By Tyson Fisher, Land Line staff writer | Thursday, October 18, 2018

On the same day Volkswagen announced a nearly $1 billion fine for its diesel emissions scandal, Volvo Group revealed that an unexpected degradation of emissions control components is causing engines to exceed emissions limits for nitrogen oxides. The scope of the defect is not yet known.

According to a Volvo Group news release on Tuesday, Oct. 16, “an emissions control component used in certain markets is degrading more quickly than expected.” Although the result is higher NOx emissions, Volvo Group claims that all vehicles equipped with component meet emissions standards at delivery.

Degradation is being blamed on a “materials issue” over time.

“The investigation so far indicates that the degradation does not seem to affect all vehicles and engines in the same way and to the same extent,” Volvo Group said in a statement. “The company is now in the process of informing the appropriate authorities in various markets, and beginning discussions regarding remediation plans.”

Exactly which markets and which vehicles are affected is unclear as of Oct. 17. Volvo Group pointed out that the largest volume of potentially affected engines were sold in North America and Europe. The company owns Volvo Trucks, Mack Trucks and Renault Trucks.

In 2017, Volvo Group reached its highest sales and operating income in the company’s history. Last year, Volvo Group sold more than 240,000 trucks in North America and more than 300,000 trucks throughout Europe. Between the two continents, Volvo Group expected an increase of 30,000 truck sales for 2018.

On Tuesday, Volvo’s stock plummeted nearly 9 percent after news of the degrading product surfaced

Volvo stock price chart

Volvo Group states that the defective component does not pose any safety issues or negatively affect performance outside of emissions control.

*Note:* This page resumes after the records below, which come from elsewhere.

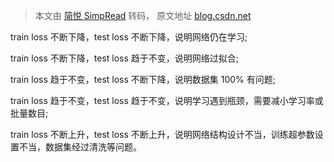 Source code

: > 本文由 [简悦 SimpRead](http://ksria.com/simpread/) 转码， 原文地址 [blog.csdn.net](https://blog.csdn.net/SMF0504/article/details/71698354)

train loss 不断下降，test loss 不断下降，说明网络仍在学习;

train loss 不断下降，test loss 趋于不变，说明网络过拟合;

train loss 趋于不变，test loss 不断下降，说明数据集 100% 有问题;

train loss 趋于不变，test loss 趋于不变，说明学习遇到瓶颈，需要减小学习率或批量数目;

train loss 不断上升，test loss 不断上升，说明网络结构设计不当，训练超参数设置不当，数据集经过清洗等问题。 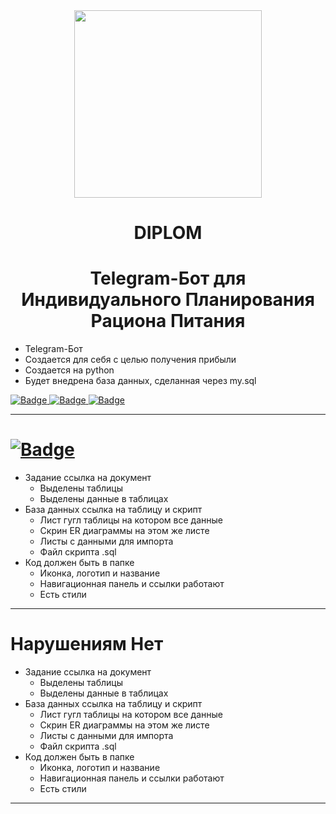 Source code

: <div id="header" align="center">
  <img src="https://i.pinimg.com/originals/82/80/90/828090b1ab47359f9111006d30d566e3.gif" width="300"/>
</div>
<div id="badges" align="center">
<h1>DIPLOM</h1>
  <h1>Telegram-Бот для Индивидуального Планирования Рациона Питания</h1>
  </div>

  
  - Telegram-Бот
  - Создается для себя с целью получения прибыли
  - Создается на python
  - Будет внедрена база данных, сделанная через my.sql

  <a href="https://drive.google.com/file/d/1RbR9mKTtYo_O6Yh11mSzqcYIQt0QJEcI/view?usp=drive_link">
    <img src="https://img.shields.io/badge/Структура приложения-purple?style=for-the-badge&logo=pen&logoColor=white" alt="Badge"/>
  </a>
   <a href="https://drive.google.com/file/d/1RbR9mKTtYo_O6Yh11mSzqcYIQt0QJEcI/view?usp=drive_link">
    <img src="https://img.shields.io/badge/Варианты использования Use Case-purple?style=for-the-badge&logo=pen&logoColor=white" alt="Badge"/>
  </a>
     <a href="https://docs.google.com/spreadsheets/d/1ER0RY8g8Ei5lKAU_kTm3HxB110WWoynb/edit?usp=drive_link&ouid=101743919987561321728&rtpof=true&sd=true">
    <img src="https://img.shields.io/badge/Таблицы-purple?style=for-the-badge&logo=pen&logoColor=white" alt="Badge"/>
  </a>
  
---
<h1>  <a href="https://drive.google.com/file/d/1RbR9mKTtYo_O6Yh11mSzqcYIQt0QJEcI/view?usp=drive_link">
    <img src="https://img.shields.io/badge/Мой не сам-purple?style=for-the-badge&logo=pen&logoColor=white" alt="Badge"/>
  </a></h1>

- Задание ссылка на документ
  - Выделены таблицы
  - Выделены данные в таблицах
- База данных ссылка на таблицу и скрипт
  - Лист гугл таблицы на котором все данные
  - Скрин ER диаграммы на этом же листе
  - Листы с данными для импорта
  - Файл скрипта .sql
- Код должен быть в папке
  - Иконка, логотип и название
  - Навигационная панель и ссылки работают
  - Есть стили
---
<h1>Нарушениям Нет</h1>

- Задание ссылка на документ
  - Выделены таблицы
  - Выделены данные в таблицах
- База данных ссылка на таблицу и скрипт
  - Лист гугл таблицы на котором все данные
  - Скрин ER диаграммы на этом же листе
  - Листы с данными для импорта
  - Файл скрипта .sql
- Код должен быть в папке
  - Иконка, логотип и название
  - Навигационная панель и ссылки работают
  - Есть стили
---
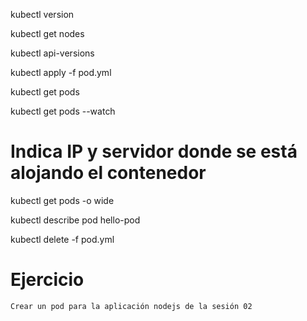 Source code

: 
kubectl version

kubectl get nodes

kubectl api-versions

kubectl apply -f pod.yml

kubectl get pods

kubectl get pods --watch


# Indica IP y servidor donde se está alojando el contenedor
kubectl get pods -o wide


kubectl describe pod hello-pod

kubectl delete -f pod.yml



# Ejercicio
    Crear un pod para la aplicación nodejs de la sesión 02
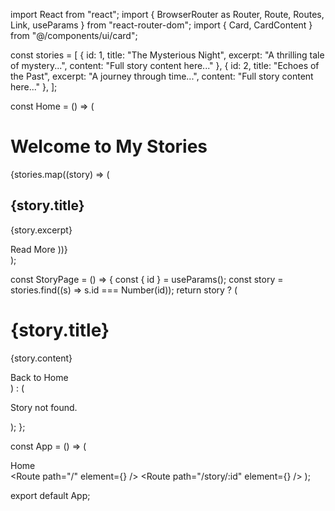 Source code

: import React from "react";
import { BrowserRouter as Router, Route, Routes, Link, useParams } from "react-router-dom";
import { Card, CardContent } from "@/components/ui/card";

const stories = [
  { id: 1, title: "The Mysterious Night", excerpt: "A thrilling tale of mystery...", content: "Full story content here..." },
  { id: 2, title: "Echoes of the Past", excerpt: "A journey through time...", content: "Full story content here..." },
];

const Home = () => (
  <div className="p-6">
    <h1 className="text-3xl font-bold mb-4">Welcome to My Stories</h1>
    <div className="grid grid-cols-1 md:grid-cols-2 gap-4">
      {stories.map((story) => (
        <Card key={story.id} className="p-4">
          <CardContent>
            <h2 className="text-xl font-semibold">{story.title}</h2>
            <p className="text-gray-600">{story.excerpt}</p>
            <Link to={`/story/${story.id}`} className="text-blue-500">Read More</Link>
          </CardContent>
        </Card>
      ))}
    </div>
  </div>
);

const StoryPage = () => {
  const { id } = useParams();
  const story = stories.find((s) => s.id === Number(id));
  return story ? (
    <div className="p-6">
      <h1 className="text-3xl font-bold">{story.title}</h1>
      <p className="mt-4">{story.content}</p>
      <Link to="/" className="text-blue-500 mt-4 block">Back to Home</Link>
    </div>
  ) : (
    <p className="p-6">Story not found.</p>
  );
};

const App = () => (
  <Router>
    <nav className="p-4 bg-gray-200 flex gap-4">
      <Link to="/" className="text-blue-600">Home</Link>
    </nav>
    <Routes>
      <Route path="/" element={<Home />} />
      <Route path="/story/:id" element={<StoryPage />} />
    </Routes>
  </Router>
);

export default App;

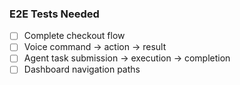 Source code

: ### E2E Tests Needed

- [ ] Complete checkout flow
- [ ] Voice command → action → result
- [ ] Agent task submission → execution → completion
- [ ] Dashboard navigation paths
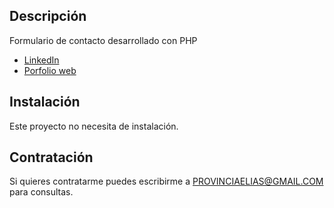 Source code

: ## Descripción 
Formulario de contacto desarrollado con PHP
* [LinkedIn](www.linkedin.com/in/alejandro-vega-792817243) 
* [Porfolio web](https://avh75.github.io/) 
## Instalación 
Este proyecto no necesita de instalación.

## Contratación 
Si quieres contratarme puedes escribirme a PROVINCIAELIAS@GMAIL.COM para consultas. 
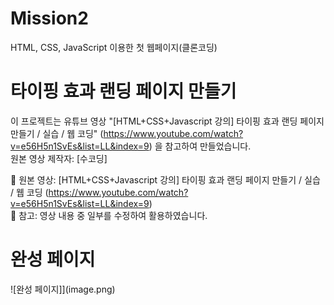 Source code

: # Mission2
HTML, CSS, JavaScript 이용한 첫 웹페이지(클론코딩)

# 타이핑 효과 랜딩 페이지 만들기

이 프로젝트는 유튜브 영상 "[HTML+CSS+Javascript 강의] 타이핑 효과 랜딩 페이지 만들기 / 실습 / 웹 코딩" (https://www.youtube.com/watch?v=e56H5n1SvEs&list=LL&index=9) 을 참고하여 만들었습니다.  
원본 영상 제작자: [수코딩]  

📌 원본 영상: [HTML+CSS+Javascript 강의] 타이핑 효과 랜딩 페이지 만들기 / 실습 / 웹 코딩 (https://www.youtube.com/watch?v=e56H5n1SvEs&list=LL&index=9)  
📌 참고: 영상 내용 중 일부를 수정하여 활용하였습니다.

# 완성 페이지

![완성 페이지]](image.png) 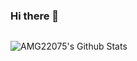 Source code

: ### Hi there 👋

<p align="left"><img src="https://komarev.com/ghpvc/?username=AMG22075-pw&label=Profile%20views&color=0e75b6&style=flat"
    alt="" /> 
  </p>

<p align='left'>
  <img align="left" src="https://github-readme-stats.vercel.app/api?username=AMG22075&show_icons=true&title_color=fff&icon_color=79ff97&text_color=efefef&bg_color=EBEBEB" alt="AMG22075's Github Stats">
</p>

<!--
**AMG22075/AMG22075** is a ✨ _special_ ✨ repository because its `README.md` (this file) appears on your GitHub profile.

Here are some ideas to get you started:

- 🔭 I’m currently working on ...
- 🌱 I’m currently learning ...
- 👯 I’m looking to collaborate on ...
- 🤔 I’m looking for help with ...
- 💬 Ask me about ...
- 📫 How to reach me: ...
- 😄 Pronouns: ...
- ⚡ Fun fact: ...
-->
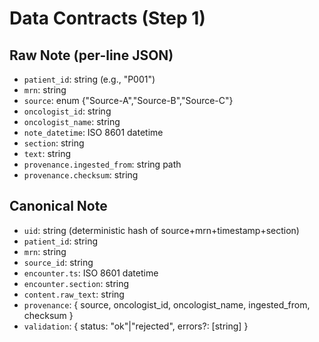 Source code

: # Data Contracts (Step 1)

## Raw Note (per-line JSON)
- `patient_id`: string (e.g., "P001")
- `mrn`: string
- `source`: enum {"Source-A","Source-B","Source-C"}
- `oncologist_id`: string
- `oncologist_name`: string
- `note_datetime`: ISO 8601 datetime
- `section`: string
- `text`: string
- `provenance.ingested_from`: string path
- `provenance.checksum`: string

## Canonical Note
- `uid`: string (deterministic hash of source+mrn+timestamp+section)
- `patient_id`: string
- `mrn`: string
- `source_id`: string
- `encounter.ts`: ISO 8601 datetime
- `encounter.section`: string
- `content.raw_text`: string
- `provenance`: { source, oncologist_id, oncologist_name, ingested_from, checksum }
- `validation`: { status: "ok"|"rejected", errors?: [string] }
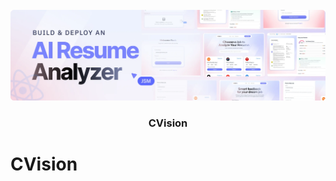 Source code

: <div align="center">
  <br />
      <img src="public/readme/hero.webp" alt="Project Banner">
    </a>
  <br />

  <h3 align="center">CVision</h3>

   <div align="center">
    </div>
</div>


# CVision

“A full analysis of the issue and plans with regulatory authorities are not completed and the company is therefore not yet able to estimate the volume of engines or vehicles that may need to be addressed,” Volvo Group said. “Consequently it is not possible to assess the financial impact at this stage; however the cost to redeem the issue could be material.”

Although the issue deals with emissions, Volvo Group’s situation appears to be different than what Volkswagen has been going through. Whereas Volvo Group’s problem seems to stem from a part made by another company, Volkswagen’s emissions scandal was a malicious attempt to bypass emissions standards committed in house. On Tuesday, Audi AG – owned by Volkswagen – was fined 800 million euros for the scandal, equivalent to approximately $923.3 million.